Stored data entries:
*** Block opens ***
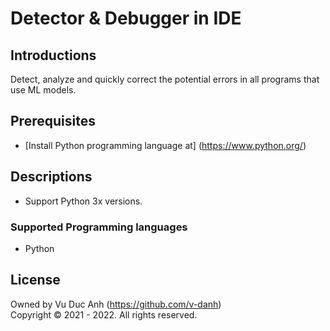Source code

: #  Detector & Debugger in IDE


## Introductions
Detect, analyze and quickly correct the potential errors in all programs that use ML models.

## Prerequisites
+ [Install Python programming language at] (https://www.python.org/)

## Descriptions
+ Support Python 3x versions.
### Supported Programming languages
+ Python


## License
Owned by Vu Duc Anh (https://github.com/v-danh) </br>
Copyright © 2021 - 2022. All rights reserved.
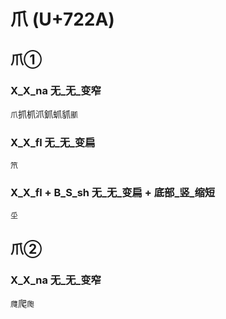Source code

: # 爪 (U+722A)

## 爪① 

### X_X_na 无_无_变窄
`爪`抓枛沠釽䖣䝖`爴`

### X_X_fl 无_无_变扁
`笊`

### X_X_fl + B_S_sh 无_无_变扁 + 底部_竖_缩短  
`坕`

## 爪②

### X_X_na 无_无_变窄
`㸕`爬`爮`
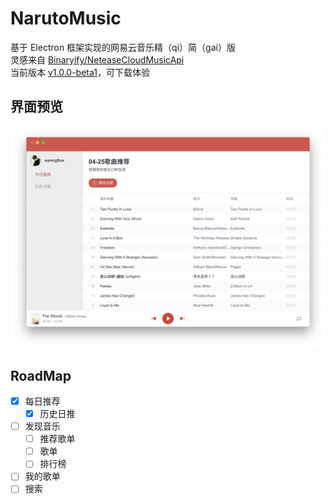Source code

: # NarutoMusic

基于 Electron 框架实现的网易云音乐精（qi）简（gai）版  
灵感来自 [Binaryify/NeteaseCloudMusicApi](https://github.com/Binaryify/NeteaseCloudMusicApi)  
当前版本 [v1.0.0-beta1](https://github.com/waningflow/NarutoMusic/releases/tag/v1.0.0-beta1)，可下载体验

## 界面预览

<img src="./resources/screen/naruto-music-1.0.0-beta1.png">

## RoadMap

- [x] 每日推荐
  - [x] 历史日推
- [ ] 发现音乐
  - [ ] 推荐歌单
  - [ ] 歌单
  - [ ] 排行榜
- [ ] 我的歌单
- [ ] 搜索
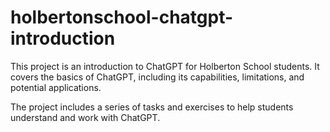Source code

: # holbertonschool-chatgpt-introduction

This project is an introduction to ChatGPT for Holberton School students.
It covers the basics of ChatGPT, including its capabilities, limitations, and potential applications.

The project includes a series of tasks and exercises to help students understand and work with ChatGPT.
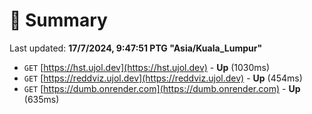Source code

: # 📖 Summary
Last updated: **17/7/2024, 9:47:51 PTG "Asia/Kuala_Lumpur"**

- `GET` [https://hst.ujol.dev](https://hst.ujol.dev) - **Up** (1030ms)
- `GET` [https://reddviz.ujol.dev](https://reddviz.ujol.dev) - **Up** (454ms)
- `GET` [https://dumb.onrender.com](https://dumb.onrender.com) - **Up** (635ms)
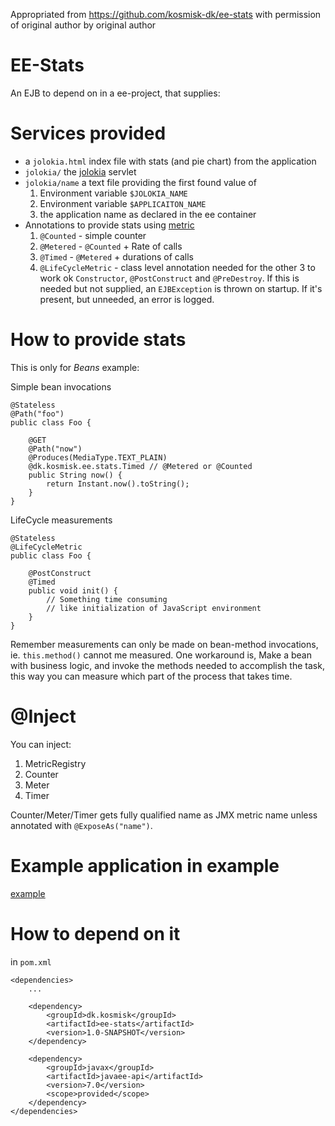 Appropriated from https://github.com/kosmisk-dk/ee-stats with permission of original author by original author

# EE-Stats

An EJB to depend on in a ee-project, that supplies:

# Services provided

* a `jolokia.html` index file with stats (and pie chart) from the application
* `jolokia/` the [jolokia](http://jolokia.org/) servlet
* `jolokia/name` a text file providing the first found value of
    1. Environment variable `$JOLOKIA_NAME`
    1. Environment variable `$APPLICAITON_NAME`
    1. the application name as declared in the ee container
* Annotations to provide stats using [metric](https://metrics.dropwizard.io/)
    1. `@Counted` - simple counter
    1. `@Metered` - `@Counted` + Rate of calls
    1. `@Timed` - `@Metered` + durations of calls
    1. `@LifeCycleMetric` - class level annotation needed for the other 3
       to work ok `Constructor`, `@PostConstruct` and `@PreDestroy`. If this
       is needed but not supplied, an `EJBException` is thrown on startup. If
       it's present, but unneeded, an error is logged.

# How to provide stats

This is only for *Beans* example:

Simple bean invocations

    @Stateless
    @Path("foo")
    public class Foo {

        @GET
        @Path("now")
        @Produces(MediaType.TEXT_PLAIN)
        @dk.kosmisk.ee.stats.Timed // @Metered or @Counted
        public String now() {
            return Instant.now().toString();
        }
    }

LifeCycle measurements

    @Stateless
    @LifeCycleMetric
    public class Foo {

        @PostConstruct
        @Timed
        public void init() {
            // Something time consuming
            // like initialization of JavaScript environment
        }
    }

Remember measurements can only be made on bean-method invocations, ie.
`this.method()` cannot me measured.
One workaround is, Make a bean with business logic, and invoke the methods
needed to accomplish the task, this way you can measure which part of the
process that takes time.

# @Inject

You can inject:
 1. MetricRegistry
 1. Counter
 1. Meter
 1. Timer

Counter/Meter/Timer gets fully qualified name as JMX metric name unless annotated
with `@ExposeAs("name")`.

# Example application in example

[example](example/)

# How to depend on it

in `pom.xml`

    <dependencies>
        ...

        <dependency>
            <groupId>dk.kosmisk</groupId>
            <artifactId>ee-stats</artifactId>
            <version>1.0-SNAPSHOT</version>
        </dependency>

        <dependency>
            <groupId>javax</groupId>
            <artifactId>javaee-api</artifactId>
            <version>7.0</version>
            <scope>provided</scope>
        </dependency>
    </dependencies>
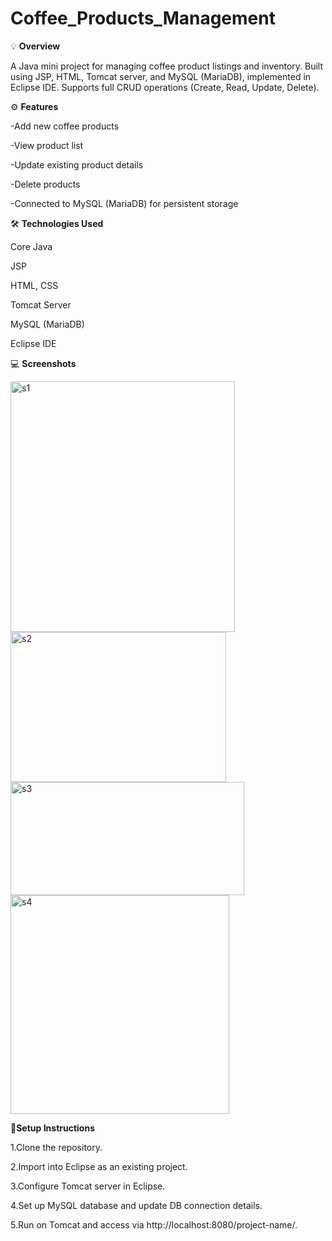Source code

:# Coffee_Products_Management
💡 **Overview**

A Java mini project for managing coffee product listings and inventory. Built using JSP, HTML, Tomcat server, and MySQL (MariaDB), implemented in Eclipse IDE. Supports full CRUD operations (Create, Read, Update, Delete).

⚙️ **Features**

-Add new coffee products

-View product list

-Update existing product details

-Delete products

-Connected to MySQL (MariaDB) for persistent storage

🛠️ **Technologies Used**

Core Java

JSP

HTML, CSS

Tomcat Server

MySQL (MariaDB)

Eclipse IDE

💻 **Screenshots**

<img width="359" height="401" alt="s1" src="https://github.com/user-attachments/assets/7f5a50df-f7db-4bc3-8cbb-753dd1e79ac5" />

<img width="345" height="240" alt="s2" src="https://github.com/user-attachments/assets/7efda897-6fec-4dce-846a-1669150ec09e" />

<img width="374" height="181" alt="s3" src="https://github.com/user-attachments/assets/11340425-26b0-4e01-8383-4b9d071d7120" />

<img width="350" height="350" alt="s4" src="https://github.com/user-attachments/assets/c275e9d2-3499-4857-a917-e51d9466203c" />


🚀**Setup Instructions**

1.Clone the repository.

2.Import into Eclipse as an existing project.

3.Configure Tomcat server in Eclipse.

4.Set up MySQL database and update DB connection details.

5.Run on Tomcat and access via http://localhost:8080/project-name/.
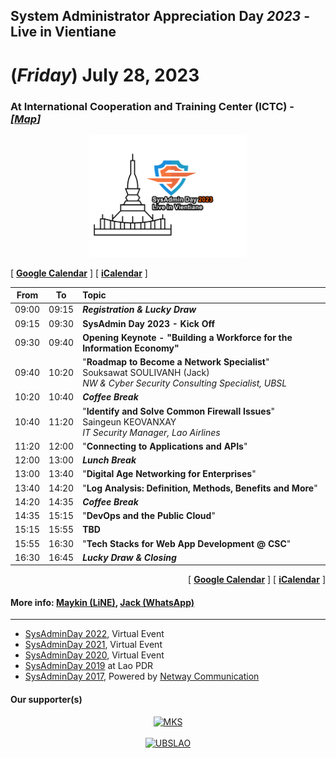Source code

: ## System Administrator Appreciation Day ***2023*** - Live in Vientiane
# **(*Friday*) July 28, 2023**
### At International Cooperation and Training Center (ICTC) - *[[Map](https://goo.gl/maps/crqWGbgzDDJ4biyo9)]*

<p align="center">
    <a href="../../Assets/SysAdminDay-2023-VTE-White.png"><img src="../../Assets/SysAdminDay-2023-VTE-Black.png" width="50%" title="SysAdmin Day 2023 - Live in Vientiane"></a>
</p>

[ <a target="_blank" href="http://www.google.com/calendar/event?action=TEMPLATE&dates=20230728T020000Z%2F20230728T093000Z&ctz=Asia/Vientiane&text=SysAdmin%20Day%202023%20%3A%20Live%20in%20Vientiane&location=ICTC ສູນການຝຶກອົບຮົມຮ່ວມມືສາກົນ&details=For%20details%2C%20link%20here%3A%20https%3A%2F%2FSysAdminDay.github.io%2F2023%2FVTE"><b>Google Calendar</b></a> ]
[ <a target="_blank" href="./SysAdminDay2023-VTE.ics"><b>iCalendar</b></a> ]

| From  |  To   |  Topic                                                |
|:-----:|:-----:|:------------------------------------------------------|
| 09:00 | 09:15 | *<b>Registration & Lucky Draw</b>*                    |
| 09:15 | 09:30 | <b>SysAdmin Day 2023 - Kick Off</b>                   |
| 09:30 | 09:40 | <b>Opening Keynote - "Building a Workforce for the Information Economy"</b> |
| 09:40 | 10:20 | "<b>Roadmap to Become a Network Specialist</b>"<br>Souksawat SOULIVANH (Jack)<br>*NW & Cyber Security Consulting Specialist, UBSL* |
| 10:20 | 10:40 | *<b>Coffee Break</b>*                                 |
| 10:40 | 11:20 | "<b>Identify and Solve Common Firewall Issues</b>"<br>Saingeun KEOVANXAY<br>*IT Security Manager, Lao Airlines* |
| 11:20 | 12:00 | "<b>Connecting to Applications and APIs</b>"          |
| 12:00 | 13:00 | *<b>Lunch Break</b>*                                  |
| 13:00 | 13:40 | "<b>Digital Age Networking for Enterprises</b>"       |
| 13:40 | 14:20 | "<b>Log Analysis: Definition, Methods, Benefits and More</b>" |
| 14:20 | 14:35 | *<b>Coffee Break</b>*                                 |
| 14:35 | 15:15 | "<b>DevOps and the Public Cloud</b>"                  |
| 15:15 | 15:55 | <b>TBD</b>                                            |
| 15:55 | 16:30 | "<b>Tech Stacks for Web App Development @ CSC</b>"    |
| 16:30 | 16:45 | *<b>Lucky Draw & Closing</b>*                         |

<p align="right">
    [ <a target="_blank" href="http://www.google.com/calendar/event?action=TEMPLATE&dates=20230728T020000Z%2F20230728T093000Z&ctz=Asia/Vientiane&text=SysAdmin%20Day%202023%20%3A%20Live%20in%20Vientiane&location=ICTC ສູນການຝຶກອົບຮົມຮ່ວມມືສາກົນ&details=For%20details%2C%20link%20here%3A%20https%3A%2F%2FSysAdminDay.github.io%2F2023%2FVTE"><b>Google Calendar</b></a> ]
    [ <a target="_blank" href="./SysAdminDay2023-VTE.ics"><b>iCalendar</b></a> ]
</p>

#### More info: [Maykin (LiNE)](https://line.me/R/ti/p/%40maykin), [Jack (WhatsApp)](https://wa.me/qr/ZIXUWJ53MMJBP1)

---

* [SysAdminDay 2022](/2022/VirtualEvent), Virtual Event
* [SysAdminDay 2021](/2021/VirtualEvent), Virtual Event
* [SysAdminDay 2020](/2020/VirtualEvent), Virtual Event
* [SysAdminDay 2019](/2019/Laos) at Lao PDR
* [SysAdminDay 2017](https://www.facebook.com/sysadminthailand/photos/?tab=album&album_id=303193886821648), Powered by [Netway Communication](https://netway.co.th/)

#### Our supporter(s)

<p align="center">
    <a href="https://mangkone.com"><img src="https://mangkone.com/assets/img/mks-logo.png" width="318" title="MKS"></a><br><br>
    <a href="https://ubslao.com" target="blank"><img src="https://ubslao.com/assets/img/ubsl-logo.webp" title="UBSLAO"></a>
</p>
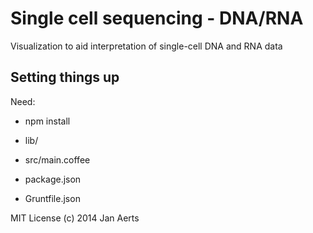 # Single cell sequencing - DNA/RNA

Visualization to aid interpretation of single-cell DNA and RNA data

## Setting things up

Need:

* npm install

* lib/
* src/main.coffee
* package.json
* Gruntfile.json

MIT License (c) 2014 Jan Aerts
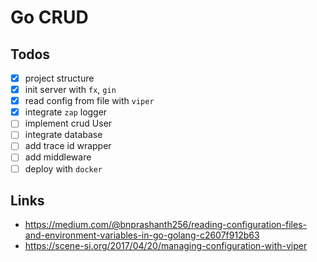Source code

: # Go CRUD

## Todos
- [x] project structure
- [x] init server with `fx`, `gin`
- [x] read config from file with `viper`
- [x] integrate `zap` logger
- [ ] implement crud User
- [ ] integrate database
- [ ] add trace id wrapper
- [ ] add middleware
- [ ] deploy with `docker`

## Links
- https://medium.com/@bnprashanth256/reading-configuration-files-and-environment-variables-in-go-golang-c2607f912b63
- https://scene-si.org/2017/04/20/managing-configuration-with-viper

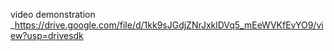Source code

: video demonstration _https://drive.google.com/file/d/1kk9sJGdjZNrJxklDVq5_mEeWVKfEvYO9/view?usp=drivesdk
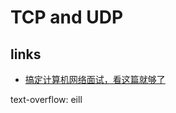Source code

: # TCP and UDP

## links

- [搞定计算机网络面试，看这篇就够了](https://juejin.im/post/5b5f20686fb9a04f844adbdd#heading-0)

text-overflow: eill
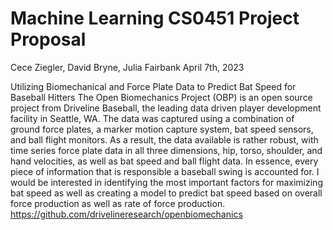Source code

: # Machine Learning CS0451 Project Proposal

Cece Ziegler, David Bryne, Julia Fairbank
April 7th, 2023

Utilizing Biomechanical and Force Plate Data to Predict Bat Speed for Baseball Hitters
The Open Biomechanics Project (OBP) is an open source project from Driveline Baseball, the leading data driven player development facility in Seattle, WA. The data was captured using a combination of ground force plates, a marker motion capture system, bat speed sensors, and ball flight monitors. As a result, the data available is rather robust, with time series force plate data in all three dimensions, hip, torso, shoulder, and hand velocities, as well as bat speed and ball flight data. In essence, every piece of information that is responsible a baseball swing is accounted for. I would be interested in identifying the most important factors for maximizing bat speed as well as creating a model to predict bat speed based on overall force production as well as rate of force production.
https://github.com/drivelineresearch/openbiomechanics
*** Block closes ***
Exercise:
In the entries, find every line holding "that" and copy it.

Solution for this problem:
Detect, analyze and quickly correct the potential errors in all programs that use ML models.
An EJB to depend on in a ee-project, that supplies:
process that takes time.
The Open Biomechanics Project (OBP) is an open source project from Driveline Baseball, the leading data driven player development facility in Seattle, WA. The data was captured using a combination of ground force plates, a marker motion capture system, bat speed sensors, and ball flight monitors. As a result, the data available is rather robust, with time series force plate data in all three dimensions, hip, torso, shoulder, and hand velocities, as well as bat speed and ball flight data. In essence, every piece of information that is responsible a baseball swing is accounted for. I would be interested in identifying the most important factors for maximizing bat speed as well as creating a model to predict bat speed based on overall force production as well as rate of force production.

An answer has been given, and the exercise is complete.